* **Dataset entries**:
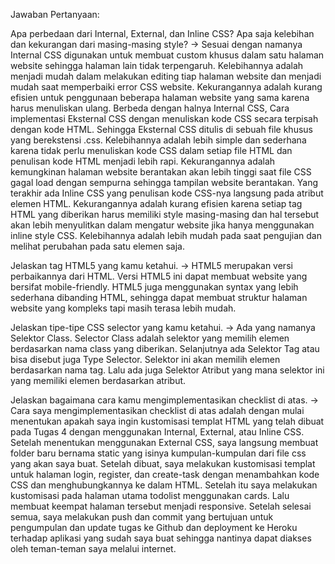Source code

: Jawaban Pertanyaan:

Apa perbedaan dari Internal, External, dan Inline CSS? Apa saja kelebihan dan kekurangan dari masing-masing style?
-> Sesuai dengan namanya Internal CSS digunakan untuk membuat custom khusus dalam satu halaman website sehingga halaman lain tidak terpengaruh. Kelebihannya adalah menjadi mudah dalam melakukan editing tiap halaman website dan menjadi mudah saat memperbaiki error CSS website. Kekurangannya adalah kurang efisien untuk penggunaan beberapa halaman website yang sama karena harus menuliskan ulang.
Berbeda dengan halnya Internal CSS, Cara implementasi Eksternal CSS dengan menuliskan kode CSS secara terpisah dengan kode HTML. Sehingga Eksternal CSS ditulis di sebuah file khusus yang berekstensi .css. Kelebihannya adalah lebih simple dan sederhana karena tidak perlu menuliskan kode CSS dalam setiap file HTML dan penulisan kode HTML menjadi lebih rapi. Kekurangannya adalah kemungkinan halaman website berantakan akan lebih tinggi saat file CSS gagal load dengan sempurna sehingga tampilan website berantakan.
Yang terakhir ada Inline CSS yang penulisan kode CSS-nya langsung pada atribut elemen HTML. Kekurangannya adalah kurang efisien karena setiap tag HTML yang diberikan harus memiliki style masing-masing dan hal tersebut akan lebih menyulitkan dalam mengatur website jika hanya menggunakan inline style CSS. Kelebihannya adalah lebih mudah pada saat pengujian dan melihat perubahan pada satu elemen saja.

Jelaskan tag HTML5 yang kamu ketahui.
-> HTML5 merupakan versi perbaikannya dari HTML. Versi HTML5 ini dapat membuat website yang bersifat mobile-friendly. HTML5 juga menggunakan syntax yang lebih sederhana dibanding HTML, sehingga dapat membuat struktur halaman website yang kompleks tapi masih terasa lebih mudah.

Jelaskan tipe-tipe CSS selector yang kamu ketahui.
-> Ada yang namanya Selektor Class. Selector Class adalah selektor yang memilih elemen berdasarkan nama class yang diberikan. Selanjutnya ada Selektor Tag atau bisa disebut juga Type Selector. Selektor ini akan memilih elemen berdasarkan nama tag. Lalu ada juga Selektor Atribut yang mana selektor ini yang memiliki elemen berdasarkan atribut.

Jelaskan bagaimana cara kamu mengimplementasikan checklist di atas.
-> Cara saya mengimplementasikan checklist di atas adalah dengan mulai menentukan apakah saya ingin kustomisasi templat HTML yang telah dibuat pada Tugas 4 dengan menggunakan Internal, External, atau Inline CSS. Setelah menentukan menggunakan External CSS, saya langsung membuat folder baru bernama static yang isinya kumpulan-kumpulan dari file css yang akan saya buat. Setelah dibuat, saya melakukan kustomisasi templat untuk halaman login, register, dan create-task dengan menambahkan kode CSS dan menghubungkannya ke dalam HTML. Setelah itu saya melakukan kustomisasi pada halaman utama todolist menggunakan cards. Lalu membuat keempat halaman tersebut menjadi responsive. Setelah selesai semua, saya melakukan push dan commit yang bertujuan untuk pengumpulan dan update tugas ke Github dan deployment ke Heroku terhadap aplikasi yang sudah saya buat sehingga nantinya dapat diakses oleh teman-teman saya melalui internet.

* **TASK DESCRIPTION**:
Repeat exactly and only the lines from the start of the data above through the line that holds "Jelaskan bagaimana cara", inclusive. Pictures do not belong in the copy.

* **EXERCISE SOLUTION**:
Source code

: Jawaban Pertanyaan:

Apa perbedaan dari Internal, External, dan Inline CSS? Apa saja kelebihan dan kekurangan dari masing-masing style?
-> Sesuai dengan namanya Internal CSS digunakan untuk membuat custom khusus dalam satu halaman website sehingga halaman lain tidak terpengaruh. Kelebihannya adalah menjadi mudah dalam melakukan editing tiap halaman website dan menjadi mudah saat memperbaiki error CSS website. Kekurangannya adalah kurang efisien untuk penggunaan beberapa halaman website yang sama karena harus menuliskan ulang.
Berbeda dengan halnya Internal CSS, Cara implementasi Eksternal CSS dengan menuliskan kode CSS secara terpisah dengan kode HTML. Sehingga Eksternal CSS ditulis di sebuah file khusus yang berekstensi .css. Kelebihannya adalah lebih simple dan sederhana karena tidak perlu menuliskan kode CSS dalam setiap file HTML dan penulisan kode HTML menjadi lebih rapi. Kekurangannya adalah kemungkinan halaman website berantakan akan lebih tinggi saat file CSS gagal load dengan sempurna sehingga tampilan website berantakan.
Yang terakhir ada Inline CSS yang penulisan kode CSS-nya langsung pada atribut elemen HTML. Kekurangannya adalah kurang efisien karena setiap tag HTML yang diberikan harus memiliki style masing-masing dan hal tersebut akan lebih menyulitkan dalam mengatur website jika hanya menggunakan inline style CSS. Kelebihannya adalah lebih mudah pada saat pengujian dan melihat perubahan pada satu elemen saja.

Jelaskan tag HTML5 yang kamu ketahui.
-> HTML5 merupakan versi perbaikannya dari HTML. Versi HTML5 ini dapat membuat website yang bersifat mobile-friendly. HTML5 juga menggunakan syntax yang lebih sederhana dibanding HTML, sehingga dapat membuat struktur halaman website yang kompleks tapi masih terasa lebih mudah.

Jelaskan tipe-tipe CSS selector yang kamu ketahui.
-> Ada yang namanya Selektor Class. Selector Class adalah selektor yang memilih elemen berdasarkan nama class yang diberikan. Selanjutnya ada Selektor Tag atau bisa disebut juga Type Selector. Selektor ini akan memilih elemen berdasarkan nama tag. Lalu ada juga Selektor Atribut yang mana selektor ini yang memiliki elemen berdasarkan atribut.

Jelaskan bagaimana cara kamu mengimplementasikan checklist di atas.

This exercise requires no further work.